Assignment -
Search the entries below for the word "What", then copy each line in which it is found.

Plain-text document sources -

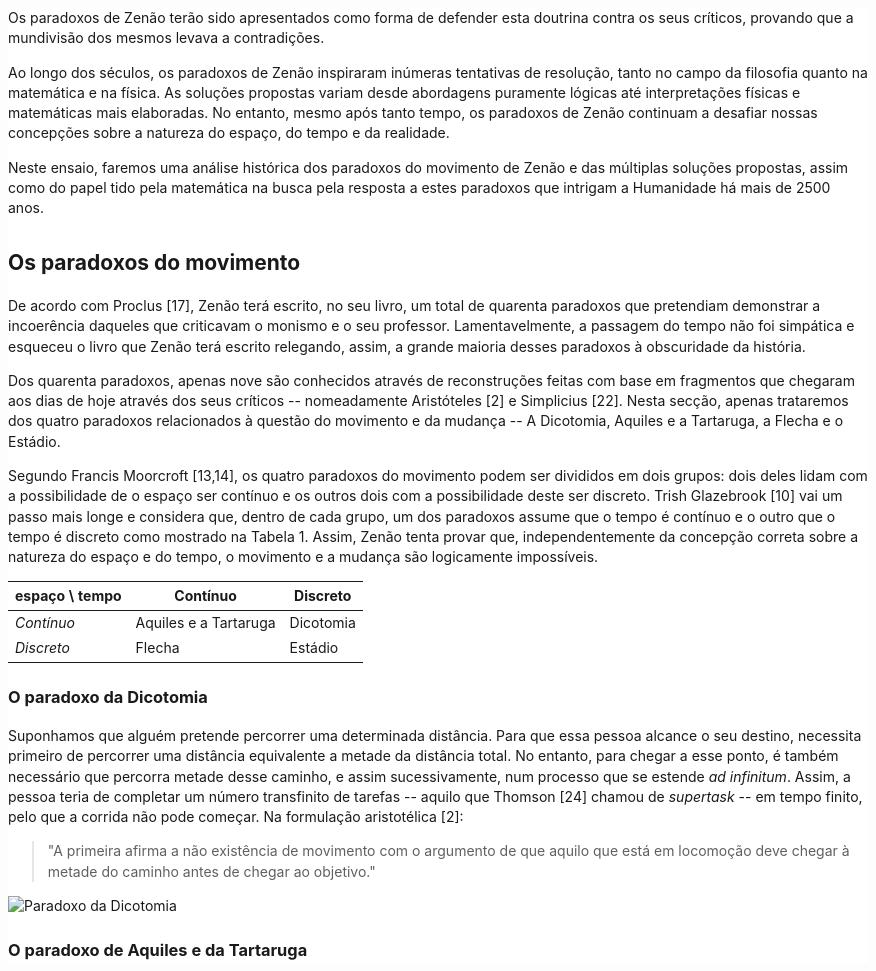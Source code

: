 Os paradoxos de Zenão terão sido apresentados como forma de defender esta doutrina contra os seus críticos, provando que a mundivisão dos mesmos levava a contradições.

Ao longo dos séculos, os paradoxos de Zenão inspiraram inúmeras tentativas de resolução, tanto no campo da filosofia quanto na matemática e na física. As soluções propostas variam desde abordagens puramente lógicas até interpretações físicas e matemáticas mais elaboradas. No entanto, mesmo após tanto tempo, os paradoxos de Zenão continuam a desafiar nossas concepções sobre a natureza do espaço, do tempo e da realidade.

Neste ensaio, faremos uma análise histórica dos paradoxos do movimento de Zenão e das múltiplas soluções propostas, assim como do papel tido pela matemática na busca pela resposta a estes paradoxos que intrigam a Humanidade há mais de 2500 anos.

## Os paradoxos do movimento

De acordo com Proclus [17], Zenão terá escrito, no seu livro, um total de quarenta paradoxos que pretendiam demonstrar a incoerência daqueles que  criticavam o monismo e o seu professor. Lamentavelmente, a passagem do tempo não foi simpática e esqueceu o livro que Zenão terá escrito relegando, assim, a grande maioria desses paradoxos à obscuridade da história.

Dos quarenta paradoxos, apenas nove são conhecidos através de reconstruções feitas com base em fragmentos que chegaram aos dias de hoje através dos seus críticos -- nomeadamente Aristóteles [2] e Simplicius [22]. Nesta secção, apenas trataremos dos quatro paradoxos relacionados à questão do movimento e da mudança -- A Dicotomia, Aquiles e a Tartaruga, a Flecha e o Estádio.

Segundo Francis Moorcroft [13,14], os quatro paradoxos do movimento podem ser divididos em dois grupos: dois deles lidam com a possibilidade de o espaço ser contínuo e os outros dois com a possibilidade deste ser discreto. Trish Glazebrook [10] vai um passo mais longe e considera que, dentro de cada grupo, um dos paradoxos assume que o tempo é contínuo e o outro que o tempo é discreto como mostrado na Tabela 1. Assim, Zenão tenta provar que, independentemente da concepção correta sobre a natureza do espaço e do tempo, o movimento e a mudança são logicamente impossíveis.

| espaço \ tempo | Contínuo              | Discreto  |
|----------------|-----------------------|-----------|
| *Contínuo*     | Aquiles e a Tartaruga | Dicotomia |
| *Discreto*     | Flecha                | Estádio   |

### O paradoxo da Dicotomia

Suponhamos que alguém pretende percorrer uma determinada distância. Para que essa pessoa alcance o seu destino, necessita primeiro de percorrer uma distância equivalente a metade da distância total. No entanto, para chegar a esse ponto, é também necessário que percorra metade desse caminho, e assim sucessivamente, num processo que se estende _ad infinitum_. Assim, a pessoa teria de completar um número transfinito de tarefas -- aquilo que Thomson [24] chamou de _supertask_ -- em tempo finito, pelo que a corrida não pode começar. Na formulação aristotélica [2]:

> "A primeira afirma a não existência de movimento com o argumento de que aquilo que está em locomoção deve chegar à metade do caminho antes de chegar ao objetivo."

![Paradoxo da Dicotomia](https://upload.wikimedia.org/wikipedia/commons/thumb/9/9c/Zeno_Dichotomy_Paradox_alt.png/220px-Zeno_Dichotomy_Paradox_alt.png)

### O paradoxo de Aquiles e da Tartaruga

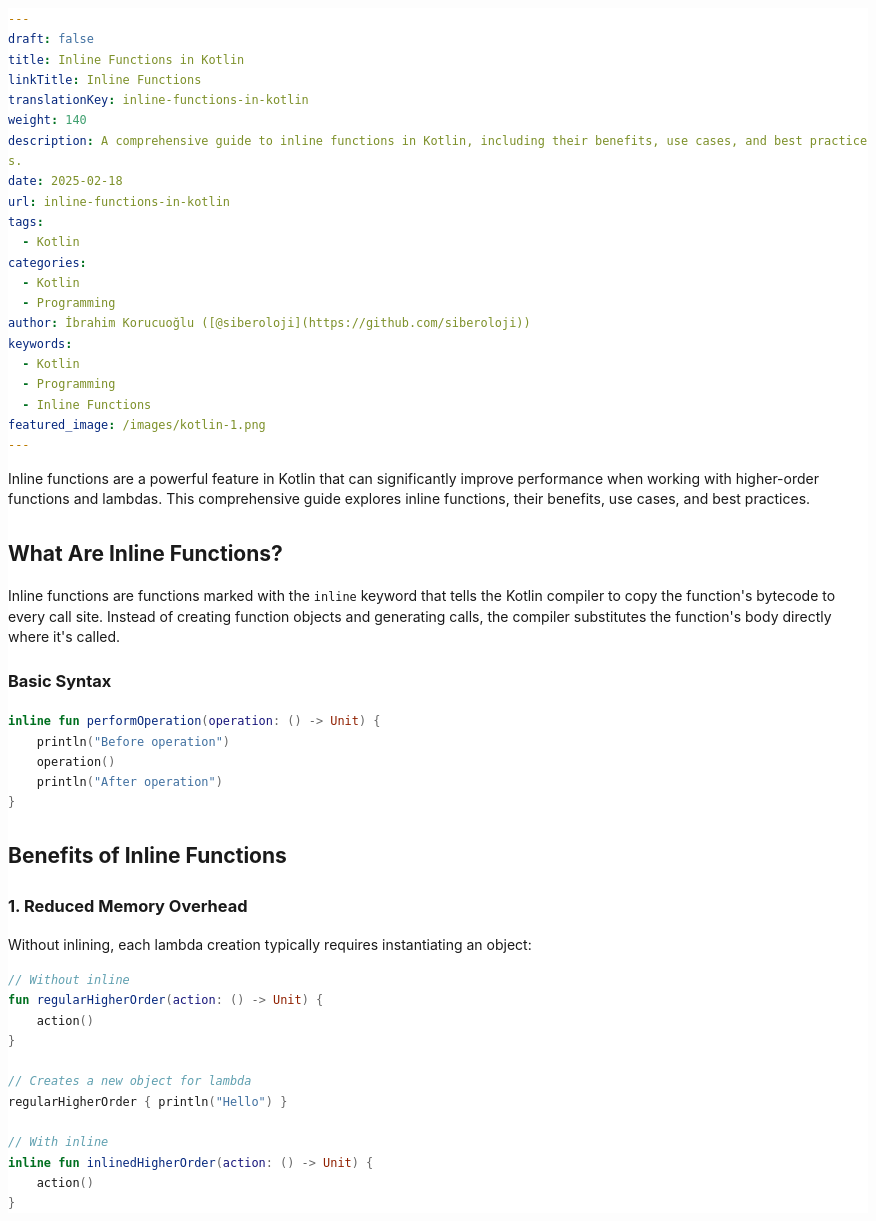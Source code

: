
 ```yaml
---
draft: false
title: Inline Functions in Kotlin
linkTitle: Inline Functions
translationKey: inline-functions-in-kotlin
weight: 140
description: A comprehensive guide to inline functions in Kotlin, including their benefits, use cases, and best practices.
date: 2025-02-18
url: inline-functions-in-kotlin
tags:
  - Kotlin
categories:
  - Kotlin
  - Programming
author: İbrahim Korucuoğlu ([@siberoloji](https://github.com/siberoloji))
keywords:
  - Kotlin
  - Programming
  - Inline Functions
featured_image: /images/kotlin-1.png
---
```

Inline functions are a powerful feature in Kotlin that can significantly improve performance when working with higher-order functions and lambdas. This comprehensive guide explores inline functions, their benefits, use cases, and best practices.

## What Are Inline Functions?

Inline functions are functions marked with the `inline` keyword that tells the Kotlin compiler to copy the function's bytecode to every call site. Instead of creating function objects and generating calls, the compiler substitutes the function's body directly where it's called.

### Basic Syntax

```kotlin
inline fun performOperation(operation: () -> Unit) {
    println("Before operation")
    operation()
    println("After operation")
}
```

## Benefits of Inline Functions

### 1. Reduced Memory Overhead

Without inlining, each lambda creation typically requires instantiating an object:

```kotlin
// Without inline
fun regularHigherOrder(action: () -> Unit) {
    action()
}

// Creates a new object for lambda
regularHigherOrder { println("Hello") }

// With inline
inline fun inlinedHigherOrder(action: () -> Unit) {
    action()
}

```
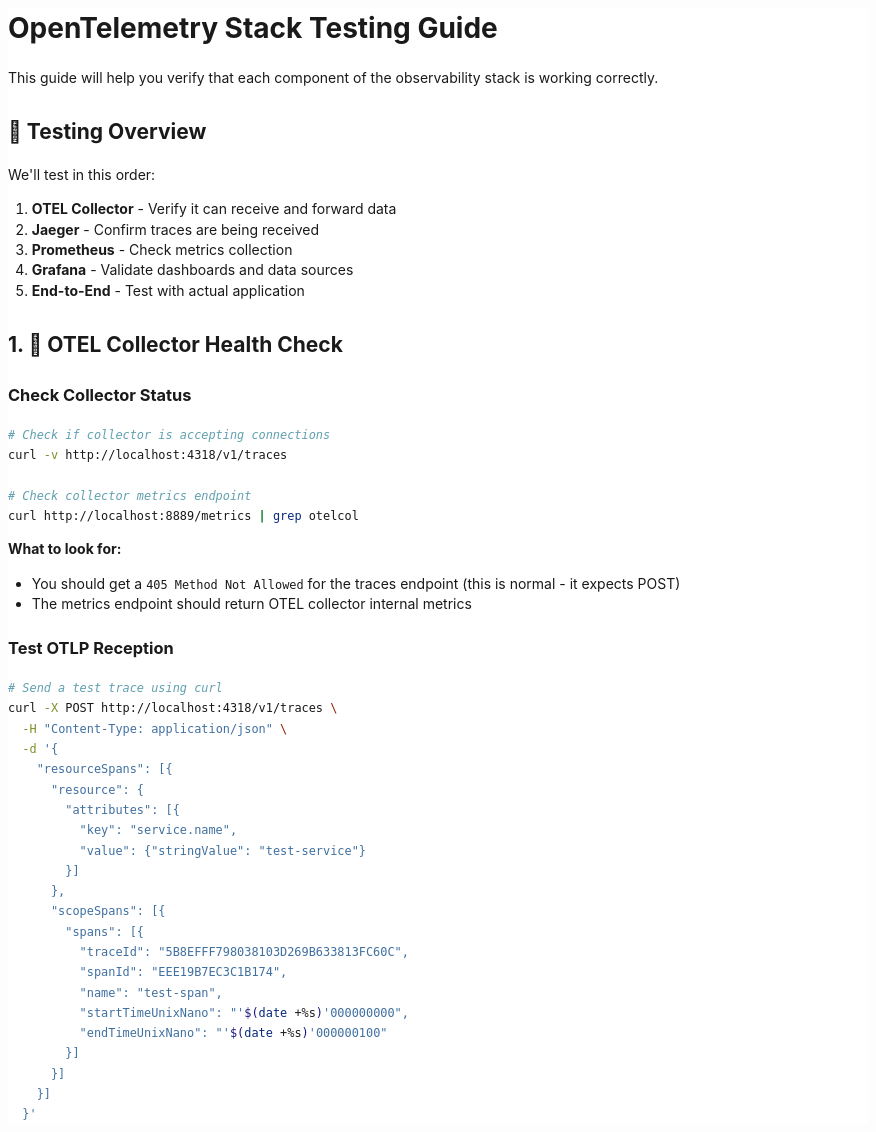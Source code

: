 # OpenTelemetry Stack Testing Guide

This guide will help you verify that each component of the observability stack is working correctly.

## 🧪 Testing Overview

We'll test in this order:
1. **OTEL Collector** - Verify it can receive and forward data
2. **Jaeger** - Confirm traces are being received
3. **Prometheus** - Check metrics collection
4. **Grafana** - Validate dashboards and data sources
5. **End-to-End** - Test with actual application

## 1. 🔄 OTEL Collector Health Check

### Check Collector Status
```bash
# Check if collector is accepting connections
curl -v http://localhost:4318/v1/traces

# Check collector metrics endpoint
curl http://localhost:8889/metrics | grep otelcol
```

**What to look for:**
- You should get a `405 Method Not Allowed` for the traces endpoint (this is normal - it expects POST)
- The metrics endpoint should return OTEL collector internal metrics

### Test OTLP Reception
```bash
# Send a test trace using curl
curl -X POST http://localhost:4318/v1/traces \
  -H "Content-Type: application/json" \
  -d '{
    "resourceSpans": [{
      "resource": {
        "attributes": [{
          "key": "service.name",
          "value": {"stringValue": "test-service"}
        }]
      },
      "scopeSpans": [{
        "spans": [{
          "traceId": "5B8EFFF798038103D269B633813FC60C",
          "spanId": "EEE19B7EC3C1B174",
          "name": "test-span",
          "startTimeUnixNano": "'$(date +%s)'000000000",
          "endTimeUnixNano": "'$(date +%s)'000000100"
        }]
      }]
    }]
  }'
```
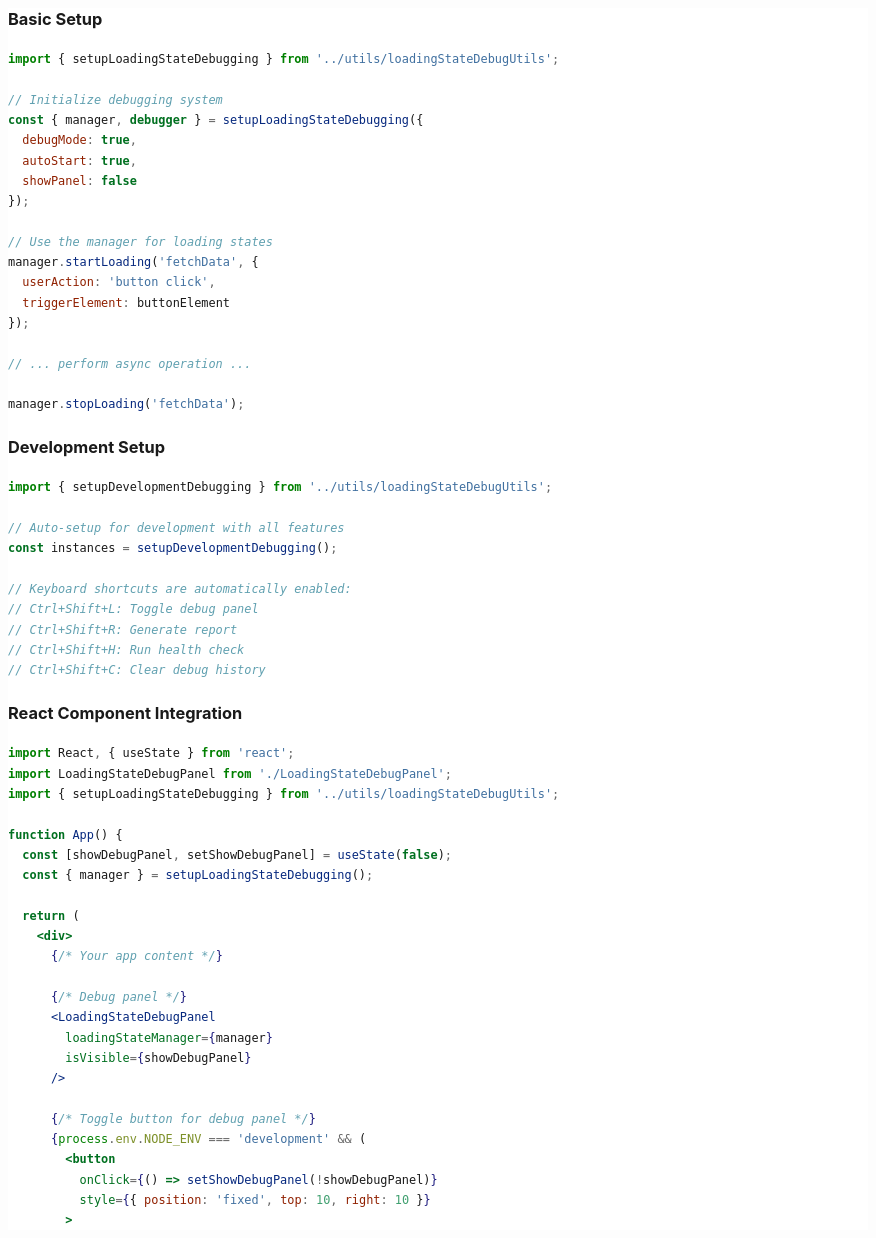 ### Basic Setup

```javascript
import { setupLoadingStateDebugging } from '../utils/loadingStateDebugUtils';

// Initialize debugging system
const { manager, debugger } = setupLoadingStateDebugging({
  debugMode: true,
  autoStart: true,
  showPanel: false
});

// Use the manager for loading states
manager.startLoading('fetchData', {
  userAction: 'button click',
  triggerElement: buttonElement
});

// ... perform async operation ...

manager.stopLoading('fetchData');
```

### Development Setup

```javascript
import { setupDevelopmentDebugging } from '../utils/loadingStateDebugUtils';

// Auto-setup for development with all features
const instances = setupDevelopmentDebugging();

// Keyboard shortcuts are automatically enabled:
// Ctrl+Shift+L: Toggle debug panel
// Ctrl+Shift+R: Generate report
// Ctrl+Shift+H: Run health check
// Ctrl+Shift+C: Clear debug history
```

### React Component Integration

```jsx
import React, { useState } from 'react';
import LoadingStateDebugPanel from './LoadingStateDebugPanel';
import { setupLoadingStateDebugging } from '../utils/loadingStateDebugUtils';

function App() {
  const [showDebugPanel, setShowDebugPanel] = useState(false);
  const { manager } = setupLoadingStateDebugging();

  return (
    <div>
      {/* Your app content */}
      
      {/* Debug panel */}
      <LoadingStateDebugPanel 
        loadingStateManager={manager}
        isVisible={showDebugPanel}
      />
      
      {/* Toggle button for debug panel */}
      {process.env.NODE_ENV === 'development' && (
        <button 
          onClick={() => setShowDebugPanel(!showDebugPanel)}
          style={{ position: 'fixed', top: 10, right: 10 }}
        >
```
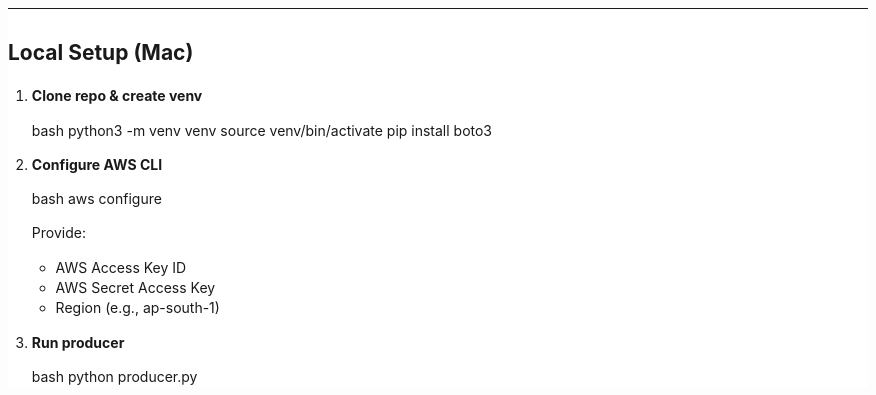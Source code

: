 

---

## Local Setup (Mac)

1. **Clone repo & create venv**

   bash
   python3 -m venv venv
   source venv/bin/activate
   pip install boto3
   

2. **Configure AWS CLI**

   bash
   aws configure
   

   Provide:

   * AWS Access Key ID
   * AWS Secret Access Key
   * Region (e.g., ap-south-1)

3. **Run producer**

   bash
   python producer.py
   

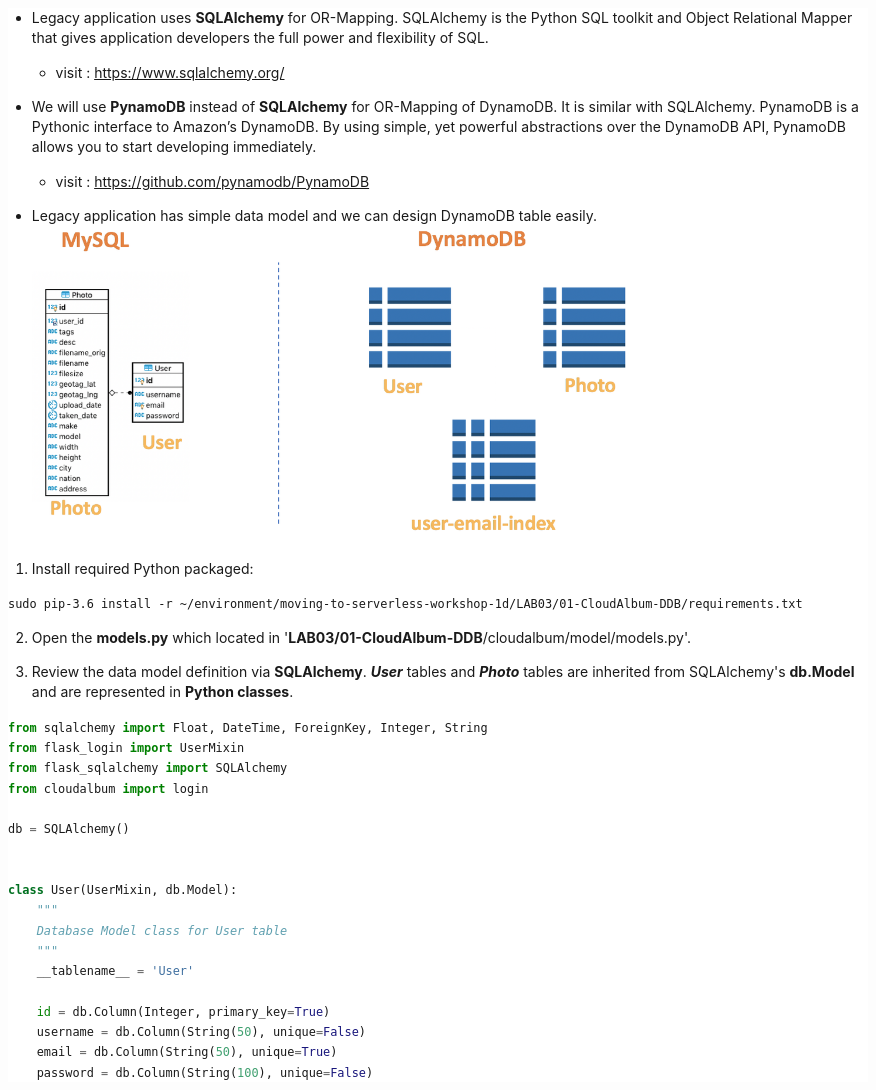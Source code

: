 * Legacy application uses **SQLAlchemy** for OR-Mapping. SQLAlchemy is the Python SQL toolkit and Object Relational Mapper that gives application developers the full power and flexibility of SQL.
  * visit : https://www.sqlalchemy.org/

* We will use **PynamoDB** instead of **SQLAlchemy** for OR-Mapping of DynamoDB. It is similar with SQLAlchemy. PynamoDB is a Pythonic interface to Amazon’s DynamoDB. By using simple, yet powerful abstractions over the DynamoDB API, PynamoDB allows you to start developing immediately.
  * visit : https://github.com/pynamodb/PynamoDB

* Legacy application has simple data model and we can design DynamoDB table easily.
  <img src=./images/lab03-task1-modeling.png width=600>

1. Install required Python packaged:
```console
sudo pip-3.6 install -r ~/environment/moving-to-serverless-workshop-1d/LAB03/01-CloudAlbum-DDB/requirements.txt
```


2. Open the **models.py** which located in  '**LAB03/01-CloudAlbum-DDB**/cloudalbum/model/models.py'.

3. Review the data model definition via **SQLAlchemy**. ***User*** tables and ***Photo*** tables are inherited from SQLAlchemy's **db.Model** and are represented in **Python classes**.
```python
from sqlalchemy import Float, DateTime, ForeignKey, Integer, String
from flask_login import UserMixin
from flask_sqlalchemy import SQLAlchemy
from cloudalbum import login

db = SQLAlchemy()


class User(UserMixin, db.Model):
    """
    Database Model class for User table
    """
    __tablename__ = 'User'

    id = db.Column(Integer, primary_key=True)
    username = db.Column(String(50), unique=False)
    email = db.Column(String(50), unique=True)
    password = db.Column(String(100), unique=False)

```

Answer to this task -
## What Are Inline Functions?
**What to look for:**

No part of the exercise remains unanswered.